More to the point, according to Sahtouris, 
co-operation is a necessary foundation for 
survival and success. After the hostile 
competition of young species, they learn to 
negotiate differences and work out co-operation 
schemes to their mutual benefit. According to 
Sahtouris, co-operation is a necessary stage for 
sustainable success. She has worked out her 
version of this Theory of Everything in her book, 
EarthDance: Living Systems in Evolution 
(iUniverse, 2000).

Sahtouris thus offers an encouraging viewpoint 
for humanity. All we have to do is take a good 
look at nature, which shows practical and 
effective examples of co-operation that we can 
incorporate into business, government, 
international relations and throughout society, 
for the health and wealth of humanity.

  "It's time to develop a different version of 
Earth's life story," Sahtouris, now 70, says with 
conviction as we launch into a dialogue that will 
span a couple of billion years of evolution in 
just six hours. She believes evolution will 
create new human beings who don't exploit and 
dominate but merge with their surrounding natural 
habitat, evolving more harmoniously with it.

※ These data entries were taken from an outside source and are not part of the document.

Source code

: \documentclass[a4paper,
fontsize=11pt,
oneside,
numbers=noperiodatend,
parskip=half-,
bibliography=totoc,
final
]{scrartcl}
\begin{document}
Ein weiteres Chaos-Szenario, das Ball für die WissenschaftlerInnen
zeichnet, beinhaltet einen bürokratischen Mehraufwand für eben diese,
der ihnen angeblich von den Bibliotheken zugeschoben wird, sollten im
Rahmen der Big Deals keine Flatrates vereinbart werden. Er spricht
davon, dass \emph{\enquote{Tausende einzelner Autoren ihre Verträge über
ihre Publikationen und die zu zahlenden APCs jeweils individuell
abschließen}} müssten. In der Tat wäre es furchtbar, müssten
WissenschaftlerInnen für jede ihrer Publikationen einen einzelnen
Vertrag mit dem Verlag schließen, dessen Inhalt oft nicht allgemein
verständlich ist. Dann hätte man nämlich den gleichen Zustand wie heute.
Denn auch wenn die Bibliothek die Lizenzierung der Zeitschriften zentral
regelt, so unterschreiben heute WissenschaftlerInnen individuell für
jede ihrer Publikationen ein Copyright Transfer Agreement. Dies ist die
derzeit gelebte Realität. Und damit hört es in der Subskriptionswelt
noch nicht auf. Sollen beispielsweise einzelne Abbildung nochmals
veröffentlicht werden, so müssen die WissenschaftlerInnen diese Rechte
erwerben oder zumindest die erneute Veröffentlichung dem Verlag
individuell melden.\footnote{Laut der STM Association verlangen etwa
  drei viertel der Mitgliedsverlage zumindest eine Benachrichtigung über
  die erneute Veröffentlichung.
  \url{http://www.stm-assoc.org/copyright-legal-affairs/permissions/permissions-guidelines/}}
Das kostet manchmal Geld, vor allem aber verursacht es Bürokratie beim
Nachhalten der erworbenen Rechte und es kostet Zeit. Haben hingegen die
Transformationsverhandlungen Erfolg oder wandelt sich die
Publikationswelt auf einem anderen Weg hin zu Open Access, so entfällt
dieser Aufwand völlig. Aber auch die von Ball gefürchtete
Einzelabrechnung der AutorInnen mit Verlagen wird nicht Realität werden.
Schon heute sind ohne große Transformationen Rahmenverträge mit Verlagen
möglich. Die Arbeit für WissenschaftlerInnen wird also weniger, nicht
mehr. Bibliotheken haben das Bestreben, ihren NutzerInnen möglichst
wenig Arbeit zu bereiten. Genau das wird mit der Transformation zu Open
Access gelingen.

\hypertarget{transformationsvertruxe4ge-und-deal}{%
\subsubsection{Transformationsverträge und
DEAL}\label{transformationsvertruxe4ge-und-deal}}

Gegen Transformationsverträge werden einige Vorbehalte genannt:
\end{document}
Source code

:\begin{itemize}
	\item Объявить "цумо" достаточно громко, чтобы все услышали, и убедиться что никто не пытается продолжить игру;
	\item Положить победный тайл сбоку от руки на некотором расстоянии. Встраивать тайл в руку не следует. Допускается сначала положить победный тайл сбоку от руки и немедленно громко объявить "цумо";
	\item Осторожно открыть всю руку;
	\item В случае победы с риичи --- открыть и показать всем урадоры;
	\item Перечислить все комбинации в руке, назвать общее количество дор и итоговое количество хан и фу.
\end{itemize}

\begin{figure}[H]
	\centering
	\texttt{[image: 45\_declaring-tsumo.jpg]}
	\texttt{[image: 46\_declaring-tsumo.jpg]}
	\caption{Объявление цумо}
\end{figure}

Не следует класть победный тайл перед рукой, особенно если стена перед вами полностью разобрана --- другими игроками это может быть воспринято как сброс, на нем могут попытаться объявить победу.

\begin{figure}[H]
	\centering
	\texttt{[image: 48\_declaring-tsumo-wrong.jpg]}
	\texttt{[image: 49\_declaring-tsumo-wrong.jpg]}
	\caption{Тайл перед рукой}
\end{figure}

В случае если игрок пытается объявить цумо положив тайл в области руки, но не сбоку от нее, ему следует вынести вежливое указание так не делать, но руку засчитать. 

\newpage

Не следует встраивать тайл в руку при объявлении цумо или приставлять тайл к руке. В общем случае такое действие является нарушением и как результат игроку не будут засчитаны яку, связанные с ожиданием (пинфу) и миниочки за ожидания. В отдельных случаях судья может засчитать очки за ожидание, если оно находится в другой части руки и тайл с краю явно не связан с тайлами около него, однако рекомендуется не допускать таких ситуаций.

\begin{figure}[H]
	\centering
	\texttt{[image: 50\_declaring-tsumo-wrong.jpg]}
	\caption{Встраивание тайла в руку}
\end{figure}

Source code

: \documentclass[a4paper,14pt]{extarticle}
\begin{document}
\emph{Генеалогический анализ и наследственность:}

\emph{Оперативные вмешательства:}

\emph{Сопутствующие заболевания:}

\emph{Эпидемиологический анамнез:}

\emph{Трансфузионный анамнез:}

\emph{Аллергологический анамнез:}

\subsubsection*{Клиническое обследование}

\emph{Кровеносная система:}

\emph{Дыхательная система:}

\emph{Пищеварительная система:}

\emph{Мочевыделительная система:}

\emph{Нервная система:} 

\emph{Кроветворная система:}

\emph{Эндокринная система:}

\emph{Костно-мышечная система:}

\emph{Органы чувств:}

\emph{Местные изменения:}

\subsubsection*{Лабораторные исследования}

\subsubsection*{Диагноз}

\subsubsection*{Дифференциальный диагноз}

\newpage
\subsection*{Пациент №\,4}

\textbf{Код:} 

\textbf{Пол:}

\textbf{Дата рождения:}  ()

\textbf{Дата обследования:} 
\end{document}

  "Earth is alive," Sahtouris explains. "It is not 
a mechanical, hierarchical system, but an 
organic, self-organizing system. The whole 
universe is a living enterprise that organizes 
itself. It's autopoietic, a definition of living 
entities as constantly creating themselves and 
their parts from within in relation to their 
environment. All healthy, living systems 
self-organize and maintain themselves by the same 
principles, whether as a single cell, your body, 
an ecosystem or a global human culture."

  That process is a continual dance in which 
individual and collective interests are equal 
partners. Sahtouris notes, "Each part of a living 
system has its own self-interest, but also works 
within the interest of the larger whole that 
contains it. In a mature system, every level 
expresses its self-interest, so that negotiations 
are constantly happening towards co-operation."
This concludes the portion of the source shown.